Millions of People Will Starve Unless We Drastically Change Our Diets | Opinion

As we make dinner or stroll the supermarket aisles or scan a menu, many of us are thinking about our health. But far fewer of us will pause to consider how the food we eat impacts the environment that we depend on—even the climate that makes this planet livable. For six years, I had the honor of serving in the White House as the chef for the Obama family and the head of the administration's food policy work. That experience taught me that while our food system presents extraordinary challenges, it also offers us extraordinary opportunities.

Food, after all, sits squarely at the crossroads of public health and environmental sustainability. At an alarming level, the food production systems that have developed over the past century are serving both very poorly. Though the world is producing more food today than ever, still more than 800 million people are going hungry. At the same time, roughly two billion others are either overweight or obese because their diets consist of calorie-rich but nutrient-deficient food, which causes a host of health problems and diseases.

Meanwhile, the same systems that produce staggering volumes of low nutrient, crops and cheap red meat are wreaking havoc on our air, our water and our soil. As it stands, food production is the single largest driver of environmental change worldwide, using 70 percent of all freshwater and producing nearly 30 percent of all global greenhouse gas emissions. And agricultural emissions are rapidly increasing—with experts predicting agriculture becoming the number one driver of greenhouse gas emissions in our lifetimes. Agriculture alone has claimed nearly 40 percent of all the planet's land, wiping out critical habitats and local ecosystems, causing a loss of biodiversity so great that we're now living through the Sixth Great Extinction.

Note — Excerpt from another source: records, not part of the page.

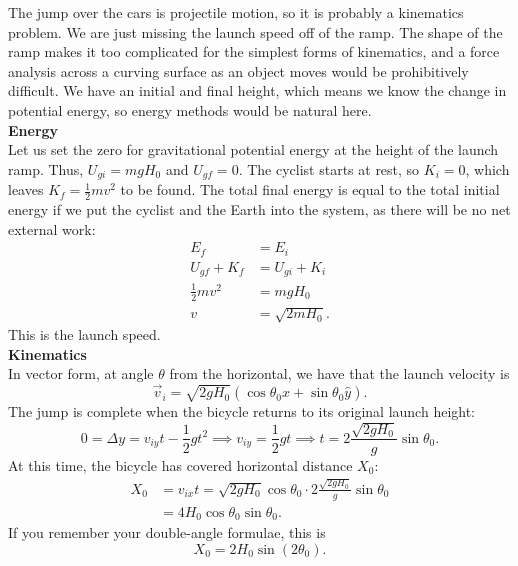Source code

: \documentclass[]{article}
\begin{document}
\begin{TeacherMargin}
\noindent The jump over the cars is projectile motion, so it is probably a kinematics problem. We are just missing the launch speed off of the ramp. The shape of the ramp makes it too complicated for the simplest forms of kinematics, and a force analysis across a curving surface as an object moves would be prohibitively difficult. We have an initial and final height, which means we know the change in potential energy, so energy methods would be natural here. \\

\noindent\textbf{Energy} \\
Let us set the zero for gravitational potential energy at the height of the launch ramp. Thus, $U_{gi} = mgH_{0}$ and $U_{gf} = 0$. The cyclist starts at rest, so $K_{i} = 0$, which leaves $K_{f}=\frac{1}{2}mv^{2}$ to be found. The total final energy is equal to the total initial energy if we put the cyclist and the Earth into the system, as there will be no net external work:
\begin{align*}
	E_{f} & = E_{i} \\
	U_{gf} + K_{f} & = U_{gi} + K_{i} \\
	\frac{1}{2}mv^{2} & = mgH_{0} \\
	v & = \sqrt{2mH_{0}}.
\end{align*}
This is the launch speed. \\

\noindent\textbf{Kinematics} \\
In vector form, at angle $\theta$ from the horizontal, we have that the launch velocity is
\[
\vec{v}_{i} = \sqrt{2gH_{0}}(\cos\theta_{0}\hat{x}+\sin\theta_{0}\hat{y}).
\]
The jump is complete when the bicycle returns to its original launch height:
\[
0 = \Delta y = v_{iy}t-\frac{1}{2}gt^{2} \implies v_{iy}=\frac{1}{2}gt \implies t = 2\frac{\sqrt{2gH_{0}}}{g}\sin\theta_{0}.
\]
At this time, the bicycle has covered horizontal distance $X_{0}$:
\begin{align*}
	X_{0} & = v_{ix}t = \sqrt{2gH_{0}}\cos\theta_{0} \cdot 2\frac{\sqrt{2gH_{0}}}{g}\sin\theta_{0} \\
	& = 4H_{0}\cos\theta_{0}\sin\theta_{0}.
\end{align*}
If you remember your double-angle formulae, this is
\[
X_{0} = 2H_{0}\sin(2\theta_{0}).
\]
\end{TeacherMargin}
\end{document}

Climate change will make all of this dramatically worse. But we can't truly begin to tackle our most urgent environmental concerns without addressing the food we eat.

Fortunately, we are coming to understand that the same shifts we make to our diets to improve our health also happen to lessen the burden that our food systems bear on our environment. A new report from the EAT Foundation and the Lancet Medical Journal provides comprehensive science based analysis about how we can fix our diet by more efficiently producing and delivering healthier, climate-smart food.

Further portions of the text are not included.